### ASSIGNED TASK
Count how many lines in the data hold "Integración". Only the number.

### RECORDS SHOWN
▬▬▬
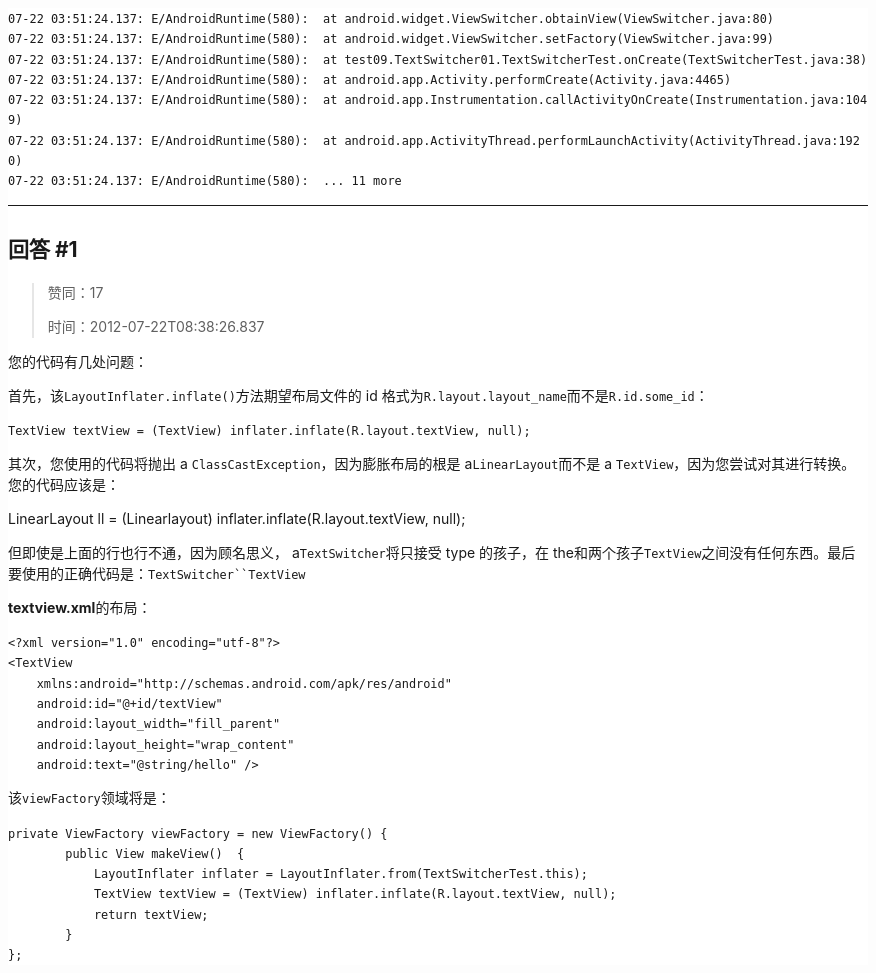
 ```
07-22 03:51:24.137: E/AndroidRuntime(580):  at android.widget.ViewSwitcher.obtainView(ViewSwitcher.java:80)
07-22 03:51:24.137: E/AndroidRuntime(580):  at android.widget.ViewSwitcher.setFactory(ViewSwitcher.java:99)
07-22 03:51:24.137: E/AndroidRuntime(580):  at test09.TextSwitcher01.TextSwitcherTest.onCreate(TextSwitcherTest.java:38)
07-22 03:51:24.137: E/AndroidRuntime(580):  at android.app.Activity.performCreate(Activity.java:4465)
07-22 03:51:24.137: E/AndroidRuntime(580):  at android.app.Instrumentation.callActivityOnCreate(Instrumentation.java:1049)
07-22 03:51:24.137: E/AndroidRuntime(580):  at android.app.ActivityThread.performLaunchActivity(ActivityThread.java:1920)
07-22 03:51:24.137: E/AndroidRuntime(580):  ... 11 more 
```

* * *

## 回答 #1

> 赞同：17
> 
> 时间：2012-07-22T08:38:26.837

您的代码有几处问题：

首先，该`LayoutInflater.inflate()`方法期望布局文件的 id 格式为`R.layout.layout_name`而不是`R.id.some_id`：

```
TextView textView = (TextView) inflater.inflate(R.layout.textView, null); 
```

其次，您使用的代码将抛出 a `ClassCastException`，因为膨胀布局的根是 a`LinearLayout`而不是 a `TextView`，因为您尝试对其进行转换。您的代码应该是：

LinearLayout ll = (Linearlayout) inflater.inflate(R.layout.textView, null);

但即使是上面的行也行不通，因为顾名思义， a`TextSwitcher`将只接受 type 的孩子，在 the和两个孩子`TextView`之间没有任何东西。最后要使用的正确代码是：`TextSwitcher``TextView`

**textview.xml**的布局：

```
<?xml version="1.0" encoding="utf-8"?>
<TextView
    xmlns:android="http://schemas.android.com/apk/res/android"
    android:id="@+id/textView"
    android:layout_width="fill_parent"
    android:layout_height="wrap_content"
    android:text="@string/hello" /> 
```

该`viewFactory`领域将是：

```
private ViewFactory viewFactory = new ViewFactory() {
        public View makeView()  {
            LayoutInflater inflater = LayoutInflater.from(TextSwitcherTest.this);
            TextView textView = (TextView) inflater.inflate(R.layout.textView, null);
            return textView;
        }
}; 
```
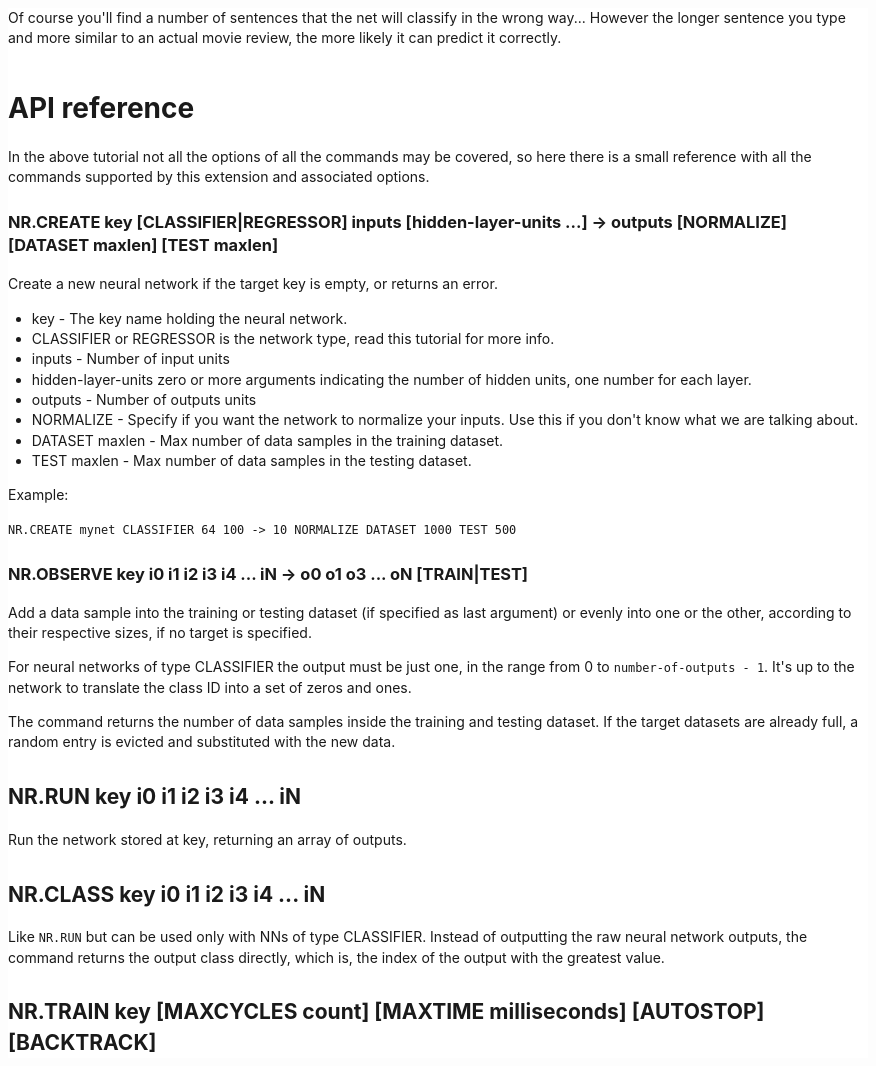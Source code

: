 Of course you'll find a number of sentences that the net will classify
in the wrong way... However the longer sentence you type and more similar
to an actual movie review, the more likely it can predict it correctly.

API reference
===

In the above tutorial not all the options of all the commands may be
covered, so here there is a small reference with all the commands
supported by this extension and associated options.

### NR.CREATE key [CLASSIFIER|REGRESSOR] inputs [hidden-layer-units ...] -> outputs [NORMALIZE] [DATASET maxlen] [TEST maxlen]

Create a new neural network if the target key is empty, or returns an error.

* key - The key name holding the neural network.
* CLASSIFIER or REGRESSOR is the network type, read this tutorial for more info.
* inputs - Number of input units
* hidden-layer-units zero or more arguments indicating the number of hidden units, one number for each layer.
* outputs - Number of outputs units
* NORMALIZE - Specify if you want the network to normalize your inputs. Use this if you don't know what we are talking about.
* DATASET maxlen - Max number of data samples in the training dataset.
* TEST maxlen - Max number of data samples in the testing dataset.

Example:

    NR.CREATE mynet CLASSIFIER 64 100 -> 10 NORMALIZE DATASET 1000 TEST 500

### NR.OBSERVE key i0 i1 i2 i3 i4 ... iN -> o0 o1 o3 ... oN [TRAIN|TEST]

Add a data sample into the training or testing dataset (if specified as last argument) or evenly into one or the other, according to their respective sizes, if no target is specified.

For neural networks of type CLASSIFIER the output must be just one, in the range from 0 to `number-of-outputs - 1`. It's up to the network to translate the class ID into a set of zeros and ones.

The command returns the number of data samples inside the training and testing dataset. If the target datasets are already full, a random entry is evicted and substituted with the new data.

## NR.RUN key i0 i1 i2 i3 i4 ... iN

Run the network stored at key, returning an array of outputs.

## NR.CLASS key i0 i1 i2 i3 i4 ... iN

Like `NR.RUN` but can be used only with NNs of type CLASSIFIER. Instead of outputting the raw neural network outputs, the command returns the output class directly, which is, the index of the output with the greatest value.

## NR.TRAIN key [MAXCYCLES count] [MAXTIME milliseconds] [AUTOSTOP] [BACKTRACK]
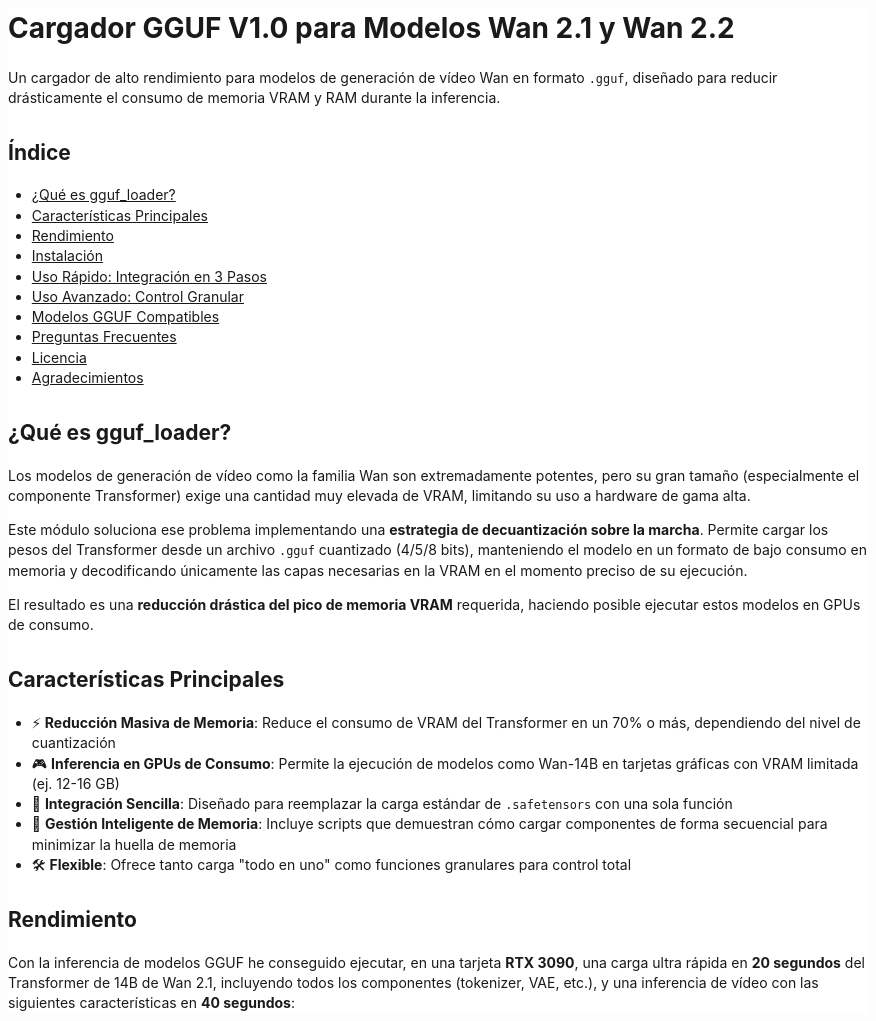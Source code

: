 # Cargador GGUF V1.0 para Modelos Wan 2.1 y Wan 2.2

Un cargador de alto rendimiento para modelos de generación de vídeo Wan en formato 
`.gguf`, diseñado para reducir drásticamente el consumo de memoria VRAM y RAM durante 
la inferencia.

## Índice

- [¿Qué es gguf_loader?](#qué-es-gguf_loader)
- [Características Principales](#características-principales)
- [Rendimiento](#rendimiento)
- [Instalación](#instalación)
- [Uso Rápido: Integración en 3 Pasos](#uso-rápido-integración-en-3-pasos)
- [Uso Avanzado: Control Granular](#uso-avanzado-control-granular)
- [Modelos GGUF Compatibles](#modelos-gguf-compatibles)
- [Preguntas Frecuentes](#preguntas-frecuentes)
- [Licencia](#licencia)
- [Agradecimientos](#agradecimientos)

## ¿Qué es gguf_loader?

Los modelos de generación de vídeo como la familia Wan son extremadamente potentes, pero 
su gran tamaño (especialmente el componente Transformer) exige una cantidad muy elevada 
de VRAM, limitando su uso a hardware de gama alta.

Este módulo soluciona ese problema implementando una **estrategia de decuantización 
sobre la marcha**. Permite cargar los pesos del Transformer desde un archivo `.gguf` 
cuantizado (4/5/8 bits), manteniendo el modelo en un formato de bajo consumo en memoria 
y decodificando únicamente las capas necesarias en la VRAM en el momento preciso de su 
ejecución.

El resultado es una **reducción drástica del pico de memoria VRAM** requerida, haciendo 
posible ejecutar estos modelos en GPUs de consumo.

## Características Principales

- ⚡ **Reducción Masiva de Memoria**: Reduce el consumo de VRAM del Transformer en un 
  70% o más, dependiendo del nivel de cuantización
- 🎮 **Inferencia en GPUs de Consumo**: Permite la ejecución de modelos como Wan-14B 
  en tarjetas gráficas con VRAM limitada (ej. 12-16 GB)
- 🔌 **Integración Sencilla**: Diseñado para reemplazar la carga estándar de 
  `.safetensors` con una sola función
- 🧠 **Gestión Inteligente de Memoria**: Incluye scripts que demuestran cómo cargar 
  componentes de forma secuencial para minimizar la huella de memoria
- 🛠️ **Flexible**: Ofrece tanto carga "todo en uno" como funciones granulares para 
  control total

## Rendimiento

Con la inferencia de modelos GGUF he conseguido ejecutar, en una tarjeta **RTX 3090**, 
una carga ultra rápida en **20 segundos** del Transformer de 14B de Wan 2.1, 
incluyendo todos los componentes (tokenizer, VAE, etc.), y una inferencia de vídeo con 
las siguientes características en **40 segundos**:
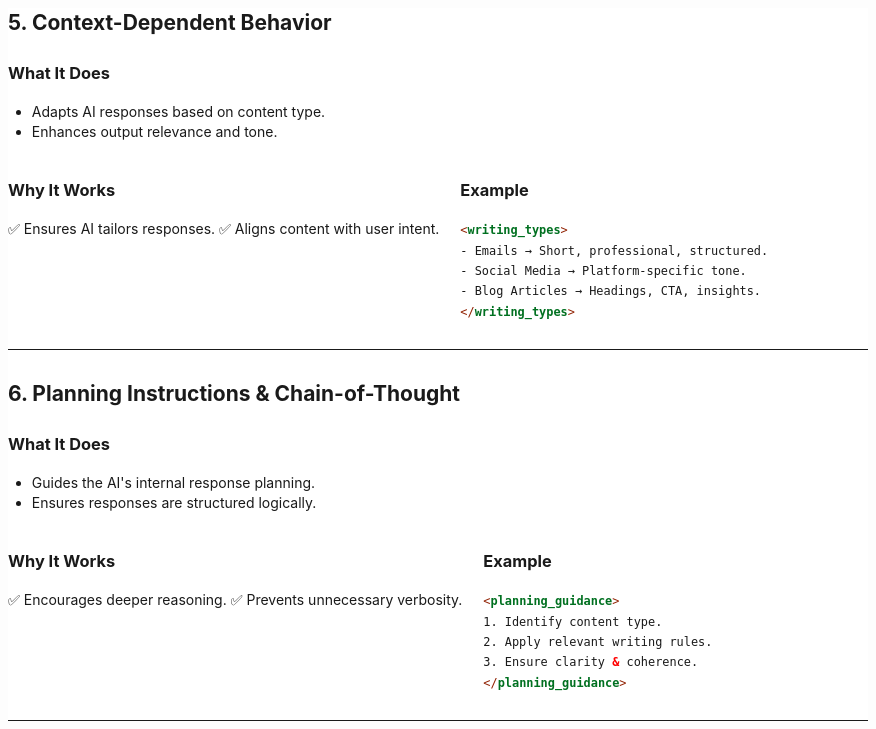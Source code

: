 
## 5. Context-Dependent Behavior
### What It Does
- Adapts AI responses based on content type.
- Enhances output relevance and tone.

<div class="columns">
<div>

### Why It Works
✅ Ensures AI tailors responses.
✅ Aligns content with user intent.

</div>
<div>

### Example
```html
<writing_types>
- Emails → Short, professional, structured.
- Social Media → Platform-specific tone.
- Blog Articles → Headings, CTA, insights.
</writing_types>
```
</div>
</div>

---

## 6. Planning Instructions & Chain-of-Thought
### What It Does
- Guides the AI's internal response planning.
- Ensures responses are structured logically.

<div class="columns">
<div>

### Why It Works
✅ Encourages deeper reasoning.
✅ Prevents unnecessary verbosity.

</div>
<div>

### Example
```html
<planning_guidance>
1. Identify content type.
2. Apply relevant writing rules.
3. Ensure clarity & coherence.
</planning_guidance>
```
</div>
</div>

---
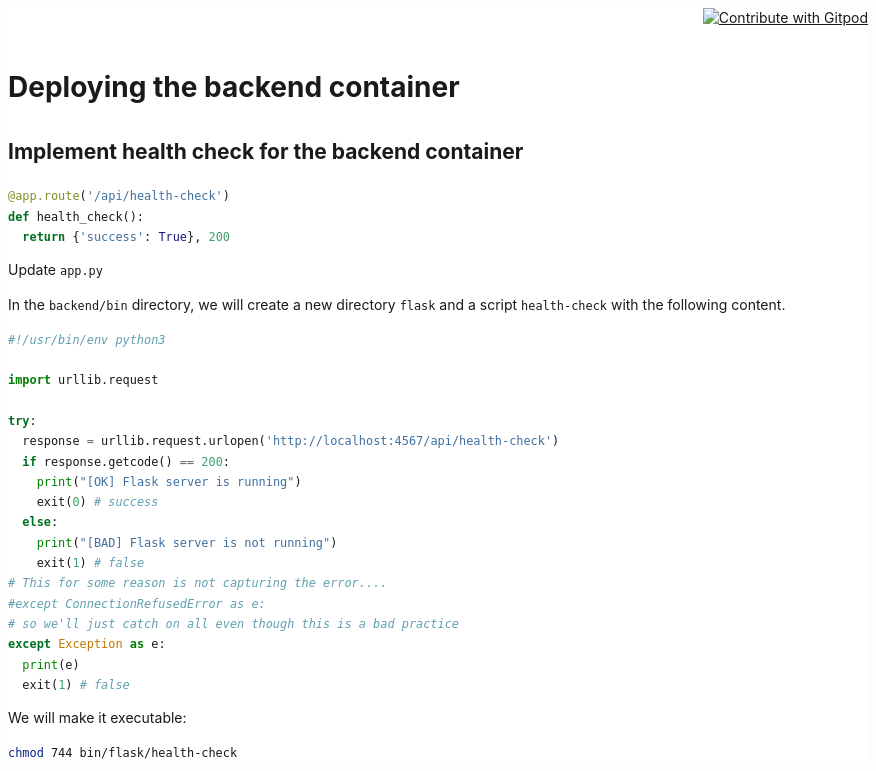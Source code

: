 <p align=right> 
<a href="https://gitpod.io/#https://github.com/philemonnwanne/aws-bootcamp-vacation-vibe-2023">
  <img
    src="https://img.shields.io/badge/Contribute%20with-Gitpod-908a85?logo=gitpod"
    alt="Contribute with Gitpod"
    style="text-align: right"
  />
</a>
</p>

# Deploying the backend container

## Implement health check for the backend container

```python
@app.route('/api/health-check')
def health_check():
  return {'success': True}, 200
```

Update `app.py`

```python

```

In the `backend/bin` directory, we will create a new directory `flask` and a script `health-check` with the following content.

```python
#!/usr/bin/env python3

import urllib.request

try:
  response = urllib.request.urlopen('http://localhost:4567/api/health-check')
  if response.getcode() == 200:
    print("[OK] Flask server is running")
    exit(0) # success
  else:
    print("[BAD] Flask server is not running")
    exit(1) # false
# This for some reason is not capturing the error....
#except ConnectionRefusedError as e:
# so we'll just catch on all even though this is a bad practice
except Exception as e:
  print(e)
  exit(1) # false
```

We will make it executable:

```bash
chmod 744 bin/flask/health-check
```
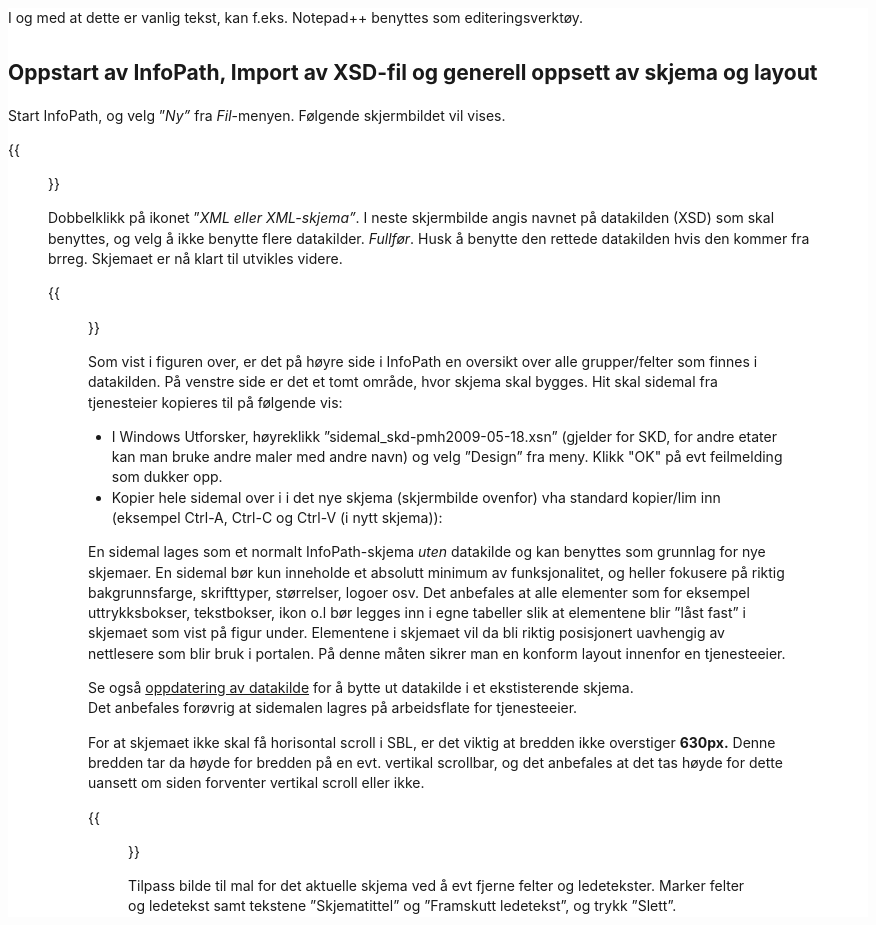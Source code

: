 I og med at dette er vanlig tekst, kan f.eks. Notepad++ benyttes som editeringsverktøy.

## Oppstart av InfoPath, Import av XSD-fil og generell oppsett av skjema og layout

Start InfoPath, og velg ”*Ny”* fra *Fil*-menyen. Følgende skjermbildet vil vises.

{{<figure src="/docs/images/guides/tul/utform-skjemamal.png?width=700" title="Figur 143 – InfoPath, utform skjemamal" >}}

Dobbelklikk på ikonet ”*XML eller XML-skjema”*. I neste skjermbilde angis navnet på datakilden (XSD) som skal benyttes, og velg å ikke
benytte flere datakilder. *Fullfør*. Husk å benytte den rettede datakilden hvis den kommer fra brreg. Skjemaet er nå klart til utvikles
videre.

{{<figure src="/docs/images/guides/tul/oversikt-datakilde.png?width=700" title="Figur 144 – Oversikt over alle grupper/felter som finnes i datakilden" >}}

Som vist i figuren over, er det på høyre side i InfoPath en oversikt over alle grupper/felter som finnes i datakilden. På venstre side er
det et tomt område, hvor skjema skal bygges. Hit skal sidemal fra tjenesteier kopieres til på følgende vis:

  - I Windows Utforsker, høyreklikk ”sidemal\_skd-pmh2009-05-18.xsn” (gjelder for SKD, for andre etater kan man bruke andre maler med andre
    navn) og velg ”Design” fra meny. Klikk "OK" på evt feilmelding som dukker opp.
  - Kopier hele sidemal over i i det nye skjema (skjermbilde ovenfor) vha standard kopier/lim inn (eksempel Ctrl-A, Ctrl-C og Ctrl-V (i nytt
    skjema)):

En sidemal lages som et normalt InfoPath-skjema *uten* datakilde og kan benyttes som grunnlag for nye skjemaer. En sidemal bør kun inneholde
et absolutt minimum av funksjonalitet, og heller fokusere på riktig bakgrunnsfarge, skrifttyper, størrelser, logoer osv. Det anbefales at
alle elementer som for eksempel uttrykksbokser, tekstbokser, ikon o.l bør legges inn i egne tabeller slik at elementene blir ”låst fast” i
skjemaet som vist på figur under. Elementene i skjemaet vil da bli riktig posisjonert uavhengig av nettlesere som blir bruk i portalen. På
denne måten sikrer man en konform layout innenfor en tjenesteeier.

Se også [oppdatering av datakilde](#oppdatering-av-hoved-datakilde) for å bytte ut datakilde i et ekstisterende skjema.  
Det anbefales forøvrig at sidemalen lagres på arbeidsflate for tjenesteeier.

For at skjemaet ikke skal få horisontal scroll i SBL, er det viktig at bredden ikke overstiger **630px.** Denne bredden tar da høyde for
bredden på en evt. vertikal scrollbar, og det anbefales at det tas høyde for dette uansett om siden forventer vertikal scroll eller ikke.

{{<figure src="/docs/images/guides/tul/sidemal.png?width=700" title="Figur 145 – Sidemal" >}}

Tilpass bilde til mal for det aktuelle skjema ved å evt fjerne felter og ledetekster. Marker felter og ledetekst samt tekstene
”Skjematittel” og ”Framskutt ledetekst”, og trykk ”Slett”.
▬▬▬
### EXERCISE RESPONSE
2